Exactly. That’s supposed to be her dream. That’s the end goal, girls: Getting that guy!

It’s even better that you introduce the prince as this writer of love poems that Elvira is religiously reading.

Those were very hard and very fun to write. I wrote them first, very dumb, and that was cool. And then my script consultant, Pierre Hodgson, said, “It’s going to be even cooler if it’s still dumb but you write it in a way that it seems very not dumb.” He introduced me to this priest from Shakespeare’s time who had written some sexy love poems, which I loved.

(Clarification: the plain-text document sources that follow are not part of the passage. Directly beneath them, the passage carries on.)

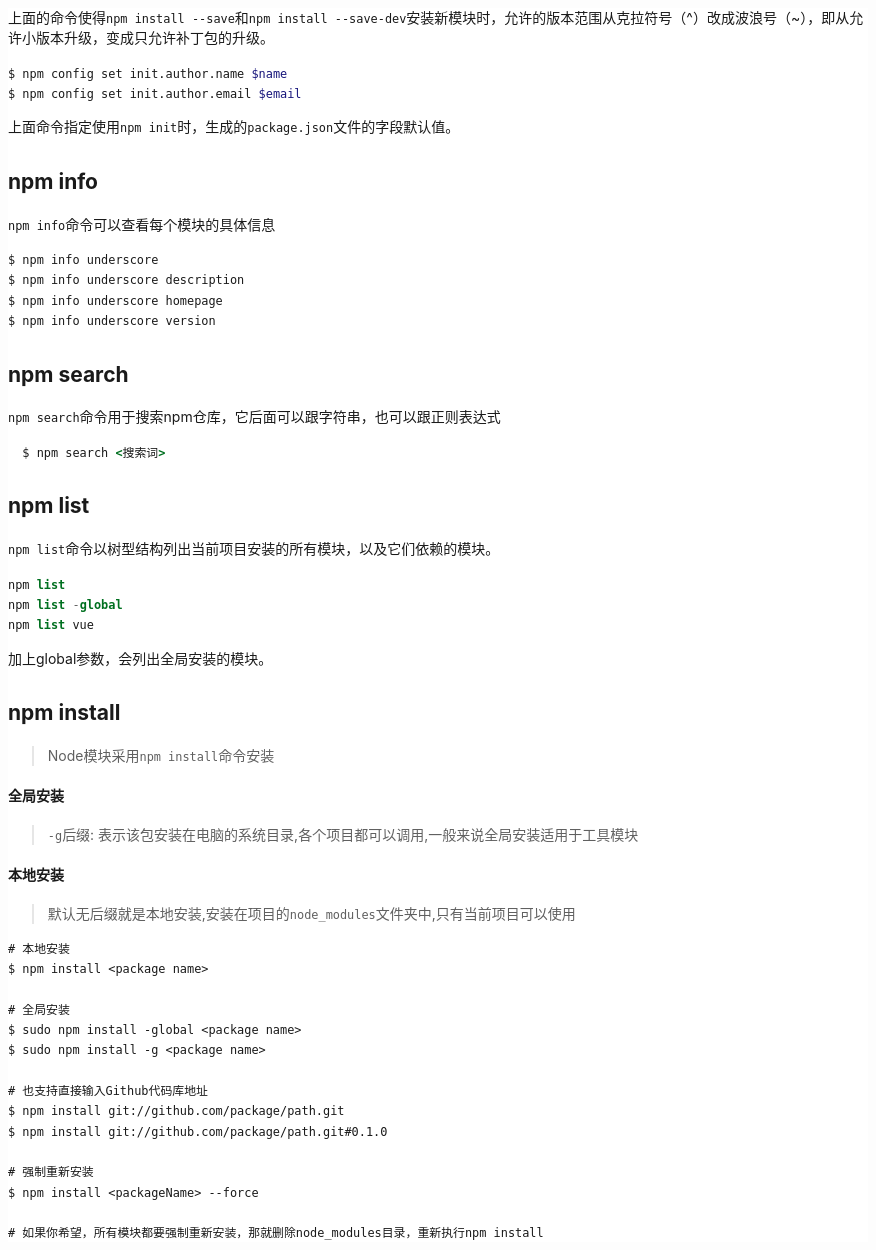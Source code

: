 上面的命令使得`npm install --save`和`npm install --save-dev`安装新模块时，允许的版本范围从克拉符号（^）改成波浪号（~），即从允许小版本升级，变成只允许补丁包的升级。

```bash
$ npm config set init.author.name $name
$ npm config set init.author.email $email
```

上面命令指定使用`npm init`时，生成的`package.json`文件的字段默认值。

## npm info

`npm info`命令可以查看每个模块的具体信息

```ruby
$ npm info underscore
$ npm info underscore description
$ npm info underscore homepage
$ npm info underscore version
```

## npm search

`npm search`命令用于搜索npm仓库，它后面可以跟字符串，也可以跟正则表达式

```ruby
  $ npm search <搜索词>
```

## npm list

`npm list`命令以树型结构列出当前项目安装的所有模块，以及它们依赖的模块。

```php
npm list
npm list -global
npm list vue
```

加上global参数，会列出全局安装的模块。

## npm install

> Node模块采用`npm install`命令安装

#### 全局安装

> `-g`后缀: 表示该包安装在电脑的系统目录,各个项目都可以调用,一般来说全局安装适用于工具模块

#### 本地安装

> 默认无后缀就是本地安装,安装在项目的`node_modules`文件夹中,只有当前项目可以使用

```
# 本地安装
$ npm install <package name>

# 全局安装
$ sudo npm install -global <package name>
$ sudo npm install -g <package name>

# 也支持直接输入Github代码库地址
$ npm install git://github.com/package/path.git
$ npm install git://github.com/package/path.git#0.1.0

# 强制重新安装
$ npm install <packageName> --force

# 如果你希望，所有模块都要强制重新安装，那就删除node_modules目录，重新执行npm install
```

So I took some of that and tossed it all together with my stupid rhymes.

The Ugly Stepsister takes the Grimm fairytale to even darker — and funnier — depths.

Lukasz Bak

So many parts of Elvira’s “transformation” are so gnarly, but my favorite may be your interpretation of her cutting off her toes to fit into the glass slipper, and cutting the wrong foot.

You know where that come from? I’m so bad with left and right. So I was thinking so much when I wrote the script: “But what shoe does the prince have, and what shoe does she have?” And then I just thought, the natural thing would to be just to put the shoe against the opposite foot and do the thing from there. At one point I was a bit unsure if I would keep that. For a long time it was actually cut, and then we put it in again. Now it’s one of the biggest laughs.

I’d be remiss if I didn’t end our conversation with the tapeworms. How did you land on Elvira swallowing this tapeworm egg, refusing to take an antidote, and eventually puking up a whole nest of worms as your grand finale?

I found the tapeworm quite early in development. It was one of the first scenes I really knew and what I wanted it to be. It was the puking of the worm, which is really about Elvira ridding herself of all of the self-objectification, or this gaze, that she’s internalized. I’d also researched it a bit, and I knew I didn’t want her to sh*t it out, which is what people usually did — that would be too gross. I knew it was coming out the mouth.

It [really came together] when I talked to my prosthetic makeup designer, Thomas Foldberg, for the first meeting. I knew I wanted it to be long and thin, because it was something about the thinness that was surprising. But then I was like, “And then she pulls, pulls, pulls, and then it comes out.” That’s when I got the idea that it should be stuck for a moment... and then it all comes out. I’m trying to use every application, every meeting, I always prepare for those things and think of them as a way to always get deeper or further into what I’m going to do. And also when you’re explaining a scene to someone, you want them to have a great experience already then with that scene. So that was what propelled that idea there.

The Ugly Stepsister is streaming on Shudder now.